Test man is difficult to judge that the output that calculation procedure provides is the most correct.In encryption system, calculate public key algorithm and relate to surpass
The calculating of big integer, is the most also very difficult to verify the correctness of result of calculation.When testing Web search engine, how to sentence
Disconnected Search Results is the most also extremely difficult.In OO software test, it is judged that two observe to as if
No equivalence is also almost to be difficult to.In GIS software is tested, how tester judges the figure that software provides
Shape length, area isometry information the most also lack certain foundation.
But, although preferable test judgement can not be directly obtained, it is not intended that software test can not be carried out.Its
Metamorphic testing (Metamorphic Testing) technology that middle T.Y.Chen etc. propose provides one for solving a test judgement difficult problem
Plant effective ways.It carrys out decision procedure output by the meeting property of necessary relation between output of repeatedly testing checking tested program
Whether there is mistake, and these necessary relations are referred to as changed in quality relation (Metamorphic Relation).Transformation relation be into
The foundation of row metamorphic testing, the validity of metamorphic testing directly depends on the quality of transformation relation.Therefore, the most more efficiently
Construct, describe and measure transformation relation, just have very important significance.

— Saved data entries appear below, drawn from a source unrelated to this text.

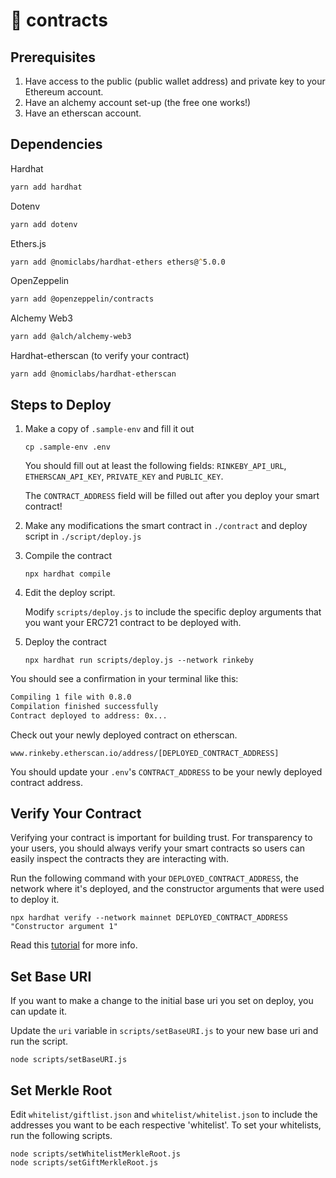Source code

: # 🧰 contracts
## Prerequisites
1. Have access to the public (public wallet address) and private key to your Ethereum account.
2. Have an alchemy account set-up (the free one works!)
3. Have an etherscan account.

## Dependencies
Hardhat
```zsh
yarn add hardhat
```

Dotenv
```zsh
yarn add dotenv
```

Ethers.js
```zsh
yarn add @nomiclabs/hardhat-ethers ethers@^5.0.0
```
OpenZeppelin
```zsh
yarn add @openzeppelin/contracts
```
Alchemy Web3
```zsh
yarn add @alch/alchemy-web3
```
Hardhat-etherscan (to verify your contract)
```
yarn add @nomiclabs/hardhat-etherscan
```

## Steps to Deploy
1. Make a copy of `.sample-env` and fill it out
    ```
    cp .sample-env .env
    ```
    You should fill out at least the following fields: `RINKEBY_API_URL`, `ETHERSCAN_API_KEY`, `PRIVATE_KEY` and `PUBLIC_KEY`.

    The `CONTRACT_ADDRESS` field will be filled out after you deploy your smart contract!
2. Make any modifications the smart contract in `./contract` and deploy script in `./script/deploy.js`
3. Compile the contract
    ```
    npx hardhat compile
    ```
4. Edit the deploy script.

    Modify `scripts/deploy.js` to include the specific deploy arguments that you want your ERC721 contract to be deployed with.
5. Deploy the contract
    ```
    npx hardhat run scripts/deploy.js --network rinkeby
    ```

You should see a confirmation in your terminal like this:
```zsh
Compiling 1 file with 0.8.0
Compilation finished successfully
Contract deployed to address: 0x...
```

Check out your newly deployed contract on etherscan.
```
www.rinkeby.etherscan.io/address/[DEPLOYED_CONTRACT_ADDRESS]
```

You should update your `.env`'s `CONTRACT_ADDRESS` to be your newly deployed contract address.
## Verify Your Contract
Verifying your contract is important for building trust. For transparency to your users, you should always verify your smart contracts so users can easily inspect the contracts they are interacting with.


Run the following command with your `DEPLOYED_CONTRACT_ADDRESS`, the network where it's deployed, and the constructor arguments that were used to deploy it.
```
npx hardhat verify --network mainnet DEPLOYED_CONTRACT_ADDRESS "Constructor argument 1"
```
Read this [tutorial](https://hardhat.org/plugins/nomiclabs-hardhat-etherscan.html) for more info.

## Set Base URI
If you want to make a change to the initial base uri you set on deploy, you can update it.

Update the `uri` variable in `scripts/setBaseURI.js` to your new base uri and run the script.
```
node scripts/setBaseURI.js
```

## Set Merkle Root
Edit `whitelist/giftlist.json` and `whitelist/whitelist.json` to include the addresses you want to be each respective 'whitelist'. To set your whitelists, run the following scripts.
```
node scripts/setWhitelistMerkleRoot.js
node scripts/setGiftMerkleRoot.js
```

By the summary analysis to existing metamorphic testing pertinent literature, find that each document all can provide corresponding transformation
Relation, wherein in 81 main literature, altogether gives 686 transformation relations, and description form is different, as mathematical formulae,
Natural language, also some complex relationship use the description form of both mixing.For these different types of transformation relations
Description form, although combine different literature research backgrounds, the concrete meaning of transformation relation can be further to define.But entering
During row transformation relation multiplexing, will there is problems in that
On the one hand, there is ambiguity in the description of transformation relation.Either mathematical relationship or denotational description, or natural
Language describes, and all there is certain ambiguity;
On the other hand, multiple description form indigestion.Generally for these transformation relations, particularly lack and determine mathematics
The relation of description form, or when test input occurs with matrix or other complex forms, do not understanding research background
On the basis of, transformation relation meaning is not directly perceived, its meaning indigestion.
The two factor greatly constrains application and the multiplexing of transformation relation.
Summary of the invention
Goal of the invention: for problems of the prior art with not enough, the present invention provides a kind of based on logistic
Unified transformation relationship description and decomposition method, use a kind of formal description model based on metamorphic testing constraints, and
Establish transformation relation decomposition model on this basis.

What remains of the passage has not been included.